In 1998, hotel chain Holiday Inn Express launched a popular marketing campaign that showed experts (surgeons, pilots, nuclear engineers, mathematics professors) completing tasks in their fields of expertise. As the commercial goes on, viewers learn these people aren’t experts at all, but just regular folks who–and here’s the punch line–happened to stay at a Holiday Inn Express the night before.

The ad’s meaning is obvious: staying in a Holiday Inn Express makes you a genius, so naturally, you can do anything—surgery, operate a helicopter, solve difficult equations, thwart a nuclear meltdown…no sweat!

The ads were funny and very popular, running on air for over 10 years. While the ad was meant to be a joke when it first ran almost two decades ago, sadly, today, too many people seem to mistake those ads for reality. 

Consider, for instance, the announcement by the Partnership for a Healthy America that supermodel Cindy Crawford will be the featured speaker at the organization’s annual summit in Washington DC.

This might make you wonder: What does this organization do? Is it dedicated to helping retired models? Perhaps the Partnership (as it’s known) helps supermodels integrate into normal society by offering financial guidance, how-to seminars on eating like a normal person, and TED-type talks from former models that now confidently wear mom jeans. If this is the case, Crawford makes total sense as a keynote speaker.

Yet, reviewing the organization’s website, one quickly learns that the Partnership has very little to do with the modeling industry and is instead “devoted to working with the private sector to ensure the health of our nation’s youth by solving the childhood obesity crisis.”

Childhood obesity is a very complex issue. Activists have blamed everything from Happy Meals to sugary drinks to cartoon characters on cereal boxes to unhealthy school meals. Yet the reason for American kids’ corporeal abundance remains complicated; it’s often not one, but several things that contribute to a child’s unhealthy eating habits.

Of course, considering the issue’s complexity, one would hope an organization as serious as the Partnership would want to hear from experts in the field of obesity research, not from a woman who dropped out of college three decades ago in order to walk the catwalks of Milan and Paris. Admittedly, Crawford made the right decision, which resulted in an extremely successful career as a model, but that doesn’t mean that she is well suited to discuss knotty medical issues, especially ones that have befuddled the medical community for decades. 

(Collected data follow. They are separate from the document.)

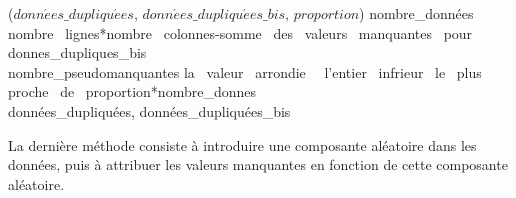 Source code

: \documentclass[12pt, openany, fleqn, french]{article}
\begin{document}
\begin{algorithm}[H]
\footnotesize
{} {($donn\acute{e}es\_dupliqu\acute{e}es$, $donn\acute{e}es\_dupliqu\acute{e}es\_bis$, $proportion$)}
    \State nombre\_données \gets nombre \, lignes*nombre \, colonnes-somme \, des \, valeurs \, manquantes \, pour \, donnes\_dupliques\_bis\\
    \State nombre\_pseudomanquantes \gets la \, valeur \, arrondie \,  \, l'entier \, infrieur \, le \, plus \, proche \, de \, proportion*nombre\_donnes\\
    \State \Return données\_dupliquées, données\_dupliquées\_bis\\
    \EndFunction
\end{algorithm}

\vspace{0.5cm}

La dernière méthode consiste à introduire une composante aléatoire dans les données, puis à attribuer les valeurs manquantes en fonction de cette composante aléatoire.
\end{document}
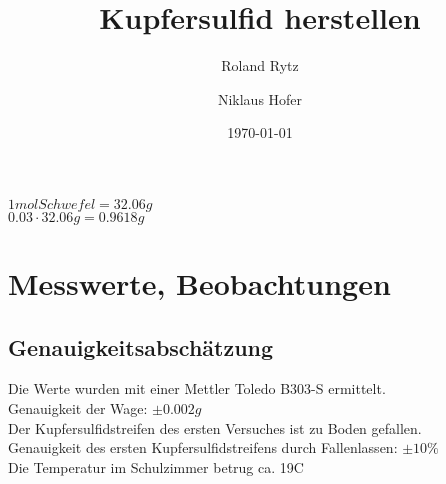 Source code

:\documentclass[11pt,paper=a4,final]{scrartcl}
\title{Kupfersulfid herstellen}
\author{Roland Rytz \and Niklaus Hofer}
\date{\today{}}
\begin{document}
\maketitle
\newpage
\( 1mol Schwefel = 32.06g \)\\
\( 0.03 \cdot 32.06g = 0.9618g \)
\section{Messwerte, Beobachtungen}
\subsection{Genauigkeitsabsch\"atzung}
Die Werte wurden mit einer Mettler Toledo B303-S ermittelt.\\
Genauigkeit der Wage: \(\pm 0.002g\)\\
Der Kupfersulfidstreifen des ersten Versuches ist zu Boden gefallen. \\
Genauigkeit des ersten Kupfersulfidstreifens durch Fallenlassen: \(\pm 10\% \)\\
Die Temperatur im Schulzimmer betrug ca. 19\textdegree C
\end{document}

Additionally, the Partnership ought to at least consider how the unrealistic body images that women’s magazines and the models that they airbrush onto their pages create, warping people’s expectations about what “healthy” even means. 

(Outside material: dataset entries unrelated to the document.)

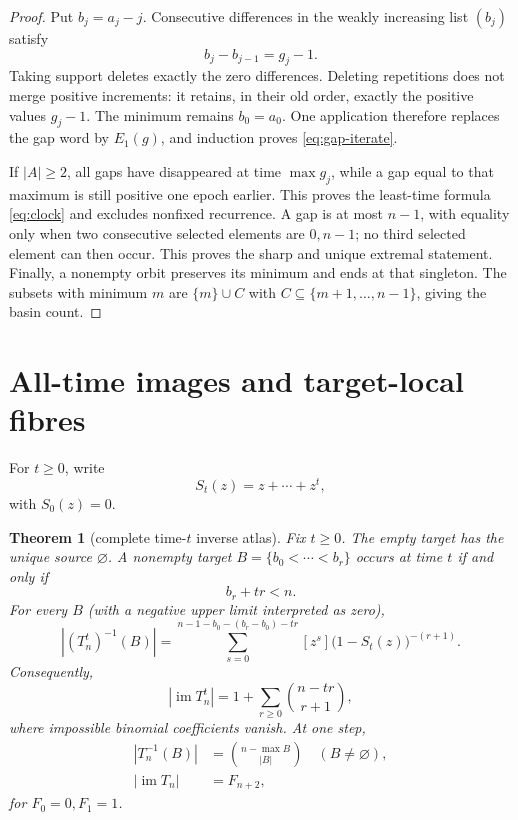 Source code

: \documentclass[a4paper,10pt]{amsart}
\newtheorem{theorem}{Theorem}
\theoremstyle{remark}
\newcommand{\im}{\operatorname{im}}
\begin{document}
\begin{proof}
Put $b_j=a_j-j$.  Consecutive differences in the weakly increasing list
$(b_j)$ satisfy
\begin{equation}\label{eq:difference}
                 b_j-b_{j-1}=g_j-1.
\end{equation}
Taking support deletes exactly the zero differences.  Deleting repetitions
does not merge positive increments: it retains, in their old order, exactly
the positive values $g_j-1$.  The minimum remains $b_0=a_0$.  One application
therefore replaces the gap word by $E_1(g)$, and induction proves
\eqref{eq:gap-iterate}.

If $|A|\ge2$, all gaps have disappeared at time $\max g_j$, while a gap
equal to that maximum is still positive one epoch earlier.  This proves the
least-time formula \eqref{eq:clock} and excludes nonfixed recurrence.  A gap
is at most $n-1$, with equality only when two consecutive selected elements
are $0,n-1$; no third selected element can then occur.  This proves the
sharp and unique extremal statement.  Finally, a nonempty orbit preserves
its minimum and ends at that singleton.  The subsets with minimum $m$ are
$\{m\}\cup C$ with $C\subseteq\{m+1,\ldots,n-1\}$, giving the basin count.
\end{proof}

\section{All-time images and target-local fibres}

For $t\ge0$, write
\begin{equation}\label{eq:short-series}
 S_t(z)=z+\cdots+z^t,
\end{equation}
with $S_0(z)=0$.

\begin{theorem}[complete time-$t$ inverse atlas]\label{thm:fibre}
Fix $t\ge0$.  The empty target has the unique source $\varnothing$.  A
nonempty target $B=\{b_0<\cdots<b_r\}$ occurs at time $t$ if and only if
\begin{equation}\label{eq:image-condition}
                  b_r+tr<n.
\end{equation}
For every $B$ (with a negative upper limit interpreted as zero),
\begin{equation}\label{eq:fibre}
 |(T_n^t)^{-1}(B)|=
 \sum_{s=0}^{n-1-b_0-(b_r-b_0)-tr}
 [z^s]\bigl(1-S_t(z)\bigr)^{-(r+1)}.
\end{equation}
Consequently,
\begin{equation}\label{eq:image-size}
 |\im T_n^t|=1+\sum_{r\ge0}\binom{n-tr}{r+1},
\end{equation}
where impossible binomial coefficients vanish.  At one step,
\begin{align}
 |T_n^{-1}(B)|&=\binom{n-\max B}{|B|}\quad(B\ne\varnothing),
 \label{eq:first-fibre}\\
 |\im T_n|&=F_{n+2},                                      \label{eq:fibonacci}
\end{align}
for $F_0=0,F_1=1$.
\end{theorem}
\end{document}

If the Partnership really wanted to help kids acquire better eating patterns, they’d work to diminish the role of celebrities, rather than promoting them as authorities on the topic. After all, fad diets, dangerous cleanses, and questionable nutrition supplements are often driven by various entertainers pushing them on the public. 

Consider Gwyneth Paltrow, who both personally and through her lifestyle site GOOP, regularly doles out questionable health advice. One recent GOOP post featured “Medical Medium” Anthony William–a doctor who claims he “was born with the unique ability to converse with a high-level spirit who provides him with extraordinarily accurate health information that’s often far ahead of its time.” So, diet advice from ghosts. Seems safe.

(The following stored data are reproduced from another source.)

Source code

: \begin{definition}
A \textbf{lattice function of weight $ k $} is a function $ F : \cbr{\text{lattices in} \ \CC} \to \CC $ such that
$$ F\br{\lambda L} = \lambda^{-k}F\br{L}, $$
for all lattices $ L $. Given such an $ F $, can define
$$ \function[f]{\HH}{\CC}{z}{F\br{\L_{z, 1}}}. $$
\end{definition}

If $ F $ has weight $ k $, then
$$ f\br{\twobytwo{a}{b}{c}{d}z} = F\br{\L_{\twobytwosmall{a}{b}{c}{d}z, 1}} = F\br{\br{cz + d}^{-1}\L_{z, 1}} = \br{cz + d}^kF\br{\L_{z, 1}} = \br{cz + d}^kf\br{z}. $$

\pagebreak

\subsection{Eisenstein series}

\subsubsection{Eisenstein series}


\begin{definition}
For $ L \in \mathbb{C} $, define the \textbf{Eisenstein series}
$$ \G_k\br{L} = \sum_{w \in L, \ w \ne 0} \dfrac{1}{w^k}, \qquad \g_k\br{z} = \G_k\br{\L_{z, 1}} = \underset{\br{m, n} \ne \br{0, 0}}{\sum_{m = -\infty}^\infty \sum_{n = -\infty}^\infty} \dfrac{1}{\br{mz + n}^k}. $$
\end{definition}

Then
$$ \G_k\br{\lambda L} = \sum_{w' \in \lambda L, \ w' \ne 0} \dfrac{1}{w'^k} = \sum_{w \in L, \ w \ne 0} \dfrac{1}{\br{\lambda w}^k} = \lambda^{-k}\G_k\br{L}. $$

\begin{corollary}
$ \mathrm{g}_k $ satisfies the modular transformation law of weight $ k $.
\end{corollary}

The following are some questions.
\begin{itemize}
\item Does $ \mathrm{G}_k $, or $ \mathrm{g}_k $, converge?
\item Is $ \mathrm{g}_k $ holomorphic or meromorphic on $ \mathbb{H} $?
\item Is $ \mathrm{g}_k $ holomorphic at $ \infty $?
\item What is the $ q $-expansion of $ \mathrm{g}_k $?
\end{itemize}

Another celebrity with no training but huge confidence in her ability to guide others is Alicia Silverstone. In her book, Kind Mama, Silverstone, who is known appropriately for her role in the 90s hit “Clueless,” tells moms that miso soup is better at preventing dangerous and highly infectious diseases—like measles—than vaccinations. Silverstone also says meat, dairy and tampons cause infertility, and promotes the idea that a plant-based diet can “demolish your need for pharmaceutical drugs” even for nightmarishly serious conditions as depression, type 2 diabetes, and hypertension.

Songstress Katy Perry is another dangerous promoter of bad dietary advice. Tweeting out a picture to her whopping 96 million Twitter followers, Perry bragged that she takes a daily cocktail of 26 vitamins and supplements. Yet the medical community (you know, the guys who went to medical school instead of cranking out bad pop songs) often warns of the dangerous side effects of the overuse of these nutritional supplements. Some studies have shown they increase the risk of developing cancer and heart disease. Maybe Katy can write a song about that. 

Holiday Inn meant their ad campaign to be amusing but it was a prescient peek into the future. In his new book The Death of Expertise, author Tom Nichols explains that these celebrities are simply taking advantage of the public’s easy access to information. According to Nichols, that access has enabled “a Google-fueled, Wikipedia-based, blog-sodden collapse of any division between professionals and laypeople, students and teachers, knowers and wonderers—in other words, between those of any achievement in an area and those with none at all.”

We make over 200 food-related decisions every day. It’s vital that we make these decisions with the help of good, science-based, evidence-based information and with the help of people who know what the heck they’re talking about. Celebrities usually don’t. The Partnership shouldn’t pretend otherwise.